EXCERPTED DATA Start Marker
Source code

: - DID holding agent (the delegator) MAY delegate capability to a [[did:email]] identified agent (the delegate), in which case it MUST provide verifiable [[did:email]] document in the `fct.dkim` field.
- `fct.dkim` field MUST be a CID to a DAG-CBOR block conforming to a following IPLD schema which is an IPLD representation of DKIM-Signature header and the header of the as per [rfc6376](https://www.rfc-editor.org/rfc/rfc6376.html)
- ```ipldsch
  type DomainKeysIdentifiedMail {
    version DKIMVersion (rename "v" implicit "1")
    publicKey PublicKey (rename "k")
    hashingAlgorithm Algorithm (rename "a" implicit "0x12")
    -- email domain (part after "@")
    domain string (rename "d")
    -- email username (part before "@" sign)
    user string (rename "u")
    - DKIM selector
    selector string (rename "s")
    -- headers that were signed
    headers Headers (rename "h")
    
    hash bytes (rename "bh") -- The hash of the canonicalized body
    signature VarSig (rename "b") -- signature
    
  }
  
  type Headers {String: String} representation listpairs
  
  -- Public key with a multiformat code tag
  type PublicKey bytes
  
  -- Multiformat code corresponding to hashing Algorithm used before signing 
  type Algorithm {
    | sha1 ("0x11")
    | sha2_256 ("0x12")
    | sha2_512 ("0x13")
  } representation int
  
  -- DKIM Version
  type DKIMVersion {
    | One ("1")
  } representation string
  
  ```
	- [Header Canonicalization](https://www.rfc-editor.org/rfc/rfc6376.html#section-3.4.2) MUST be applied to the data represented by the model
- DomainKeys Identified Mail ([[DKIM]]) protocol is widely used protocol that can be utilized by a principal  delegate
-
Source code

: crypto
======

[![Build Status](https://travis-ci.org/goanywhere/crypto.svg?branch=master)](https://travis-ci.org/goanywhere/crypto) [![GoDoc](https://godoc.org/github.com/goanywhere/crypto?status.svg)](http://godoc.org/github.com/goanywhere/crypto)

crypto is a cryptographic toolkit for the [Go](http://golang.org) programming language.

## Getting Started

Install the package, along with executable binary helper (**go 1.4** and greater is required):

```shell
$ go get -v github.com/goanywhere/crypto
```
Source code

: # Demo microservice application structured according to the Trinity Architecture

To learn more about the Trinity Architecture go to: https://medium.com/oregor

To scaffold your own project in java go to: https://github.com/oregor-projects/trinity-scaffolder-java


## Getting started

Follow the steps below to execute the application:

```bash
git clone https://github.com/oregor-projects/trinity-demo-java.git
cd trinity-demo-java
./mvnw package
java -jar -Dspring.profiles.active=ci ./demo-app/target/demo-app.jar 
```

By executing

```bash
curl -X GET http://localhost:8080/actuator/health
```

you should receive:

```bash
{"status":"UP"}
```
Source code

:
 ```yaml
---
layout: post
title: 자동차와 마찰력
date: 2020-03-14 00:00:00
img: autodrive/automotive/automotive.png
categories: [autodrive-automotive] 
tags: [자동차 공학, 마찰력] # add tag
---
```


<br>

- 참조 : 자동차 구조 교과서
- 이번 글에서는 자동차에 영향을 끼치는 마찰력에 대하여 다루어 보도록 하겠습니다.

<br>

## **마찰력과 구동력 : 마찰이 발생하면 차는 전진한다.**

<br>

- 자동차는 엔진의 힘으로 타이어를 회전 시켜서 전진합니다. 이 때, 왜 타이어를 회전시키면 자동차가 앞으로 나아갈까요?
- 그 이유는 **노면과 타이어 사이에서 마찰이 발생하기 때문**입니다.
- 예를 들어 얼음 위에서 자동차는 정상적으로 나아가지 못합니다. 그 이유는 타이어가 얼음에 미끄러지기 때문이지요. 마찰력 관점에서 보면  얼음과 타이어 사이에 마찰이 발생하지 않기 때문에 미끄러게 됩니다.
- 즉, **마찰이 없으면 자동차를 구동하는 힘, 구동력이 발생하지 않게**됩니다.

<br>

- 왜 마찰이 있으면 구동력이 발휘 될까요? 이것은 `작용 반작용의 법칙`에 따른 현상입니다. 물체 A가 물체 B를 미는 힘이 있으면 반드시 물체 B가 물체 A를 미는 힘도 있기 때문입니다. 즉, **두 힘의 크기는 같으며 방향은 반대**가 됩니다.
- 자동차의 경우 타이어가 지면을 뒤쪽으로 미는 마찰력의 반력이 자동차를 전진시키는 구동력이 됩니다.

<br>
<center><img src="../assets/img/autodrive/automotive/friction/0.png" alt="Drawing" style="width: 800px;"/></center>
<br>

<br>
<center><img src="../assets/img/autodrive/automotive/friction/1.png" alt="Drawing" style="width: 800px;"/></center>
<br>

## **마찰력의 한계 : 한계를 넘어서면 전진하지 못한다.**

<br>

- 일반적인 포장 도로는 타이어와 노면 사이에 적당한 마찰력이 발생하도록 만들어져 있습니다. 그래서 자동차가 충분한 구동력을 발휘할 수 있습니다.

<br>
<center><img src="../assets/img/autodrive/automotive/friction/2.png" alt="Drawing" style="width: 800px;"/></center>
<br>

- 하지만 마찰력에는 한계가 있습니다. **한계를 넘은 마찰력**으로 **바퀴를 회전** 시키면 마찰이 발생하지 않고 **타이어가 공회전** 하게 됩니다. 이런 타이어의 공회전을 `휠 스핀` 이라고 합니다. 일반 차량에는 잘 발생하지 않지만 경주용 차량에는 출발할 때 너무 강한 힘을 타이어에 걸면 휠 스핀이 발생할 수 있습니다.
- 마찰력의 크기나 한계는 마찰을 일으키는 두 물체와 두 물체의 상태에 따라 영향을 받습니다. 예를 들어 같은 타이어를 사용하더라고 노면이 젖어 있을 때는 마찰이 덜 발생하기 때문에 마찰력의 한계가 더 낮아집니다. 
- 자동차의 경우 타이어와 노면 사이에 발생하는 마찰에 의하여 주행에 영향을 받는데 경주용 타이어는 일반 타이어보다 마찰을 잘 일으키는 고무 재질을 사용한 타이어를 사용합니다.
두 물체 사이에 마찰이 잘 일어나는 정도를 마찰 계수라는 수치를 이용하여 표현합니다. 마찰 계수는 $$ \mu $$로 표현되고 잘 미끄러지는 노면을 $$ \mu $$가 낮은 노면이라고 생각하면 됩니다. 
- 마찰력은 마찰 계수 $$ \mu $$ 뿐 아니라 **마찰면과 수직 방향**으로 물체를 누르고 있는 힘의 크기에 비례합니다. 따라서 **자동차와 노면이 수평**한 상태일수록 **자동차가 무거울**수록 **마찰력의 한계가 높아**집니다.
EXCERPTED DATA End Marker
Set the whole listing down again so that it matches the original exactly.

Source code

: - DID holding agent (the delegator) MAY delegate capability to a [[did:email]] identified agent (the delegate), in which case it MUST provide verifiable [[did:email]] document in the `fct.dkim` field.
- `fct.dkim` field MUST be a CID to a DAG-CBOR block conforming to a following IPLD schema which is an IPLD representation of DKIM-Signature header and the header of the as per [rfc6376](https://www.rfc-editor.org/rfc/rfc6376.html)
- ```ipldsch
  type DomainKeysIdentifiedMail {
    version DKIMVersion (rename "v" implicit "1")
    publicKey PublicKey (rename "k")
    hashingAlgorithm Algorithm (rename "a" implicit "0x12")
    -- email domain (part after "@")
    domain string (rename "d")
    -- email username (part before "@" sign)
    user string (rename "u")
    - DKIM selector
    selector string (rename "s")
    -- headers that were signed
    headers Headers (rename "h")
    
    hash bytes (rename "bh") -- The hash of the canonicalized body
    signature VarSig (rename "b") -- signature
    
  }
  
  type Headers {String: String} representation listpairs
  
  -- Public key with a multiformat code tag
  type PublicKey bytes
  
  -- Multiformat code corresponding to hashing Algorithm used before signing 
  type Algorithm {
    | sha1 ("0x11")
    | sha2_256 ("0x12")
    | sha2_512 ("0x13")
  } representation int
  
  -- DKIM Version
  type DKIMVersion {
    | One ("1")
  } representation string
  
  ```
	- [Header Canonicalization](https://www.rfc-editor.org/rfc/rfc6376.html#section-3.4.2) MUST be applied to the data represented by the model
- DomainKeys Identified Mail ([[DKIM]]) protocol is widely used protocol that can be utilized by a principal  delegate
-
Source code

: crypto
======

[![Build Status](https://travis-ci.org/goanywhere/crypto.svg?branch=master)](https://travis-ci.org/goanywhere/crypto) [![GoDoc](https://godoc.org/github.com/goanywhere/crypto?status.svg)](http://godoc.org/github.com/goanywhere/crypto)

crypto is a cryptographic toolkit for the [Go](http://golang.org) programming language.

## Getting Started

Install the package, along with executable binary helper (**go 1.4** and greater is required):

```shell
$ go get -v github.com/goanywhere/crypto
```
Source code

: # Demo microservice application structured according to the Trinity Architecture

To learn more about the Trinity Architecture go to: https://medium.com/oregor

To scaffold your own project in java go to: https://github.com/oregor-projects/trinity-scaffolder-java


## Getting started

Follow the steps below to execute the application:

```bash
git clone https://github.com/oregor-projects/trinity-demo-java.git
cd trinity-demo-java
./mvnw package
java -jar -Dspring.profiles.active=ci ./demo-app/target/demo-app.jar 
```

By executing

```bash
curl -X GET http://localhost:8080/actuator/health
```

you should receive:

```bash
{"status":"UP"}
```
Source code

:
 ```yaml
---
layout: post
title: 자동차와 마찰력
date: 2020-03-14 00:00:00
img: autodrive/automotive/automotive.png
categories: [autodrive-automotive] 
tags: [자동차 공학, 마찰력] # add tag
---
```


<br>

- 참조 : 자동차 구조 교과서
- 이번 글에서는 자동차에 영향을 끼치는 마찰력에 대하여 다루어 보도록 하겠습니다.

<br>

## **마찰력과 구동력 : 마찰이 발생하면 차는 전진한다.**

<br>

- 자동차는 엔진의 힘으로 타이어를 회전 시켜서 전진합니다. 이 때, 왜 타이어를 회전시키면 자동차가 앞으로 나아갈까요?
- 그 이유는 **노면과 타이어 사이에서 마찰이 발생하기 때문**입니다.
- 예를 들어 얼음 위에서 자동차는 정상적으로 나아가지 못합니다. 그 이유는 타이어가 얼음에 미끄러지기 때문이지요. 마찰력 관점에서 보면  얼음과 타이어 사이에 마찰이 발생하지 않기 때문에 미끄러게 됩니다.
- 즉, **마찰이 없으면 자동차를 구동하는 힘, 구동력이 발생하지 않게**됩니다.

<br>

- 왜 마찰이 있으면 구동력이 발휘 될까요? 이것은 `작용 반작용의 법칙`에 따른 현상입니다. 물체 A가 물체 B를 미는 힘이 있으면 반드시 물체 B가 물체 A를 미는 힘도 있기 때문입니다. 즉, **두 힘의 크기는 같으며 방향은 반대**가 됩니다.
- 자동차의 경우 타이어가 지면을 뒤쪽으로 미는 마찰력의 반력이 자동차를 전진시키는 구동력이 됩니다.

<br>
<center><img src="../assets/img/autodrive/automotive/friction/0.png" alt="Drawing" style="width: 800px;"/></center>
<br>

<br>
<center><img src="../assets/img/autodrive/automotive/friction/1.png" alt="Drawing" style="width: 800px;"/></center>
<br>

## **마찰력의 한계 : 한계를 넘어서면 전진하지 못한다.**

<br>

- 일반적인 포장 도로는 타이어와 노면 사이에 적당한 마찰력이 발생하도록 만들어져 있습니다. 그래서 자동차가 충분한 구동력을 발휘할 수 있습니다.

<br>
<center><img src="../assets/img/autodrive/automotive/friction/2.png" alt="Drawing" style="width: 800px;"/></center>
<br>

- 하지만 마찰력에는 한계가 있습니다. **한계를 넘은 마찰력**으로 **바퀴를 회전** 시키면 마찰이 발생하지 않고 **타이어가 공회전** 하게 됩니다. 이런 타이어의 공회전을 `휠 스핀` 이라고 합니다. 일반 차량에는 잘 발생하지 않지만 경주용 차량에는 출발할 때 너무 강한 힘을 타이어에 걸면 휠 스핀이 발생할 수 있습니다.
- 마찰력의 크기나 한계는 마찰을 일으키는 두 물체와 두 물체의 상태에 따라 영향을 받습니다. 예를 들어 같은 타이어를 사용하더라고 노면이 젖어 있을 때는 마찰이 덜 발생하기 때문에 마찰력의 한계가 더 낮아집니다. 
- 자동차의 경우 타이어와 노면 사이에 발생하는 마찰에 의하여 주행에 영향을 받는데 경주용 타이어는 일반 타이어보다 마찰을 잘 일으키는 고무 재질을 사용한 타이어를 사용합니다.
두 물체 사이에 마찰이 잘 일어나는 정도를 마찰 계수라는 수치를 이용하여 표현합니다. 마찰 계수는 $$ \mu $$로 표현되고 잘 미끄러지는 노면을 $$ \mu $$가 낮은 노면이라고 생각하면 됩니다. 
- 마찰력은 마찰 계수 $$ \mu $$ 뿐 아니라 **마찰면과 수직 방향**으로 물체를 누르고 있는 힘의 크기에 비례합니다. 따라서 **자동차와 노면이 수평**한 상태일수록 **자동차가 무거울**수록 **마찰력의 한계가 높아**집니다.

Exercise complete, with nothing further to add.